▸ What the task requires: Where a line holds the word "readme", copy it from the records.

[Stored data entries]
|---|

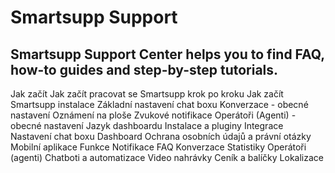 # Smartsupp Support
## Smartsupp Support Center helps you to find FAQ, how-to guides and step-by-step tutorials.
Jak začít 
Jak začít pracovat se Smartsupp krok po kroku 
Jak začít 
Smartsupp instalace 
Základní nastavení chat boxu 
Konverzace - obecné nastavení 
Oznámení na ploše 
Zvukové notifikace 
Operátoři (Agenti) - obecné nastavení 
Jazyk dashboardu 
Instalace a pluginy 
Integrace 
Nastavení chat boxu 
Dashboard 
Ochrana osobních údajů a právní otázky 
Mobilní aplikace 
Funkce 
Notifikace 
FAQ 
Konverzace 
Statistiky 
Operátoři (agenti) 
Chatboti a automatizace 
Video nahrávky 
Ceník a balíčky 
Lokalizace

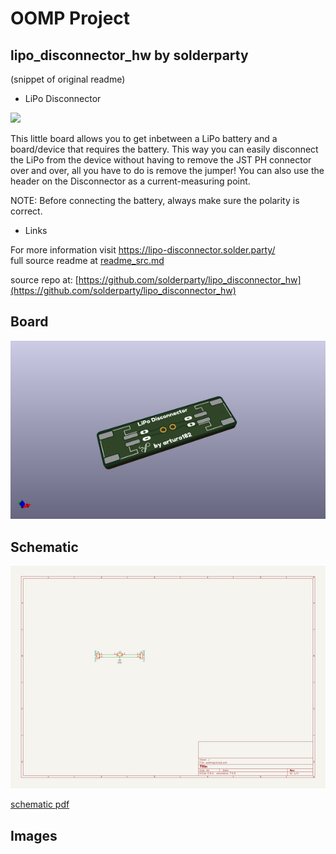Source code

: # OOMP Project  
## lipo_disconnector_hw  by solderparty  
  
(snippet of original readme)  
  
- LiPo Disconnector  
  
![](./img/contents.jpg)  
  
  
This little board allows you to get inbetween a LiPo battery and a board/device that requires the battery. This way you can easily disconnect the LiPo from the device without having to remove the JST PH connector over and over, all you have to do is remove the jumper! You can also use the header on the Disconnector as a current-measuring point.  
  
NOTE: Before connecting the battery, always make sure the polarity is correct.  
  
- Links  
  
For more information visit https://lipo-disconnector.solder.party/  
  full source readme at [readme_src.md](readme_src.md)  
  
source repo at: [https://github.com/solderparty/lipo_disconnector_hw](https://github.com/solderparty/lipo_disconnector_hw)  
## Board  
  
[![working_3d.png](working_3d_600.png)](working_3d.png)  
## Schematic  
  
[![working_schematic.png](working_schematic_600.png)](working_schematic.png)  
  
[schematic pdf](working_schematic.pdf)  
## Images  
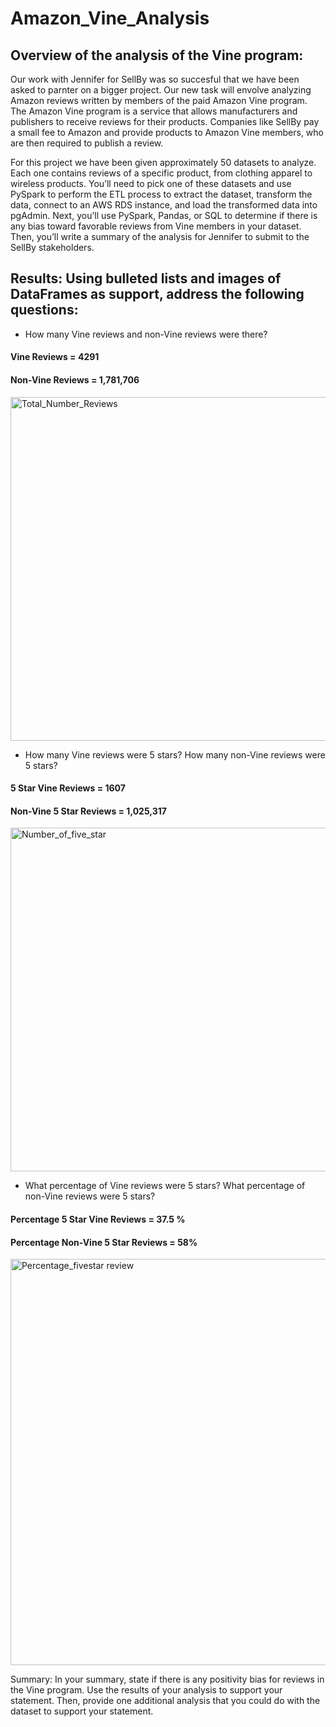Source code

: # Amazon_Vine_Analysis

## Overview of the analysis of the Vine program:

Our work with Jennifer for SellBy was so succesful that we have been asked to parnter on a bigger project. Our new task will envolve analyzing Amazon reviews written by members of the paid Amazon Vine program. The Amazon Vine program is a service that allows manufacturers and publishers to receive reviews for their products. Companies like SellBy pay a small fee to Amazon and provide products to Amazon Vine members, who are then required to publish a review.

For this project we have been given approximately 50 datasets to analyze.  Each one contains reviews of a specific product, from clothing apparel to wireless products. You’ll need to pick one of these datasets and use PySpark to perform the ETL process to extract the dataset, transform the data, connect to an AWS RDS instance, and load the transformed data into pgAdmin. Next, you’ll use PySpark, Pandas, or SQL to determine if there is any bias toward favorable reviews from Vine members in your dataset. Then, you’ll write a summary of the analysis for Jennifer to submit to the SellBy stakeholders.

## Results: Using bulleted lists and images of DataFrames as support, address the following questions:

* How many Vine reviews and non-Vine reviews were there?

#### Vine Reviews = 4291
#### Non-Vine Reviews = 1,781,706


<img width="550" alt="Total_Number_Reviews" src="https://user-images.githubusercontent.com/88467263/146683410-74b70fdc-56ad-4070-80b5-31cbaa3b819e.PNG">


* How many Vine reviews were 5 stars? How many non-Vine reviews were 5 stars?

#### 5 Star Vine Reviews = 1607
#### Non-Vine 5 Star Reviews = 1,025,317


<img width="550" alt="Number_of_five_star" src="https://user-images.githubusercontent.com/88467263/146683427-470374ab-17de-4b61-9b19-45b675b50fac.PNG">


* What percentage of Vine reviews were 5 stars? What percentage of non-Vine reviews were 5 stars?


#### Percentage 5 Star Vine Reviews = 37.5 %
#### Percentage Non-Vine 5 Star Reviews = 58%


<img width="650" alt="Percentage_fivestar review" src="https://user-images.githubusercontent.com/88467263/146683434-1f1ac489-99e1-449c-97c3-de4d4b0ebe85.PNG">




Summary: In your summary, state if there is any positivity bias for reviews in the Vine program. Use the results of your analysis to support your statement. Then, provide one additional analysis that you could do with the dataset to support your statement.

|---|

▸ Written solution:
(snippet of original readme)  
  full source readme at [readme_src.md](readme_src.md)  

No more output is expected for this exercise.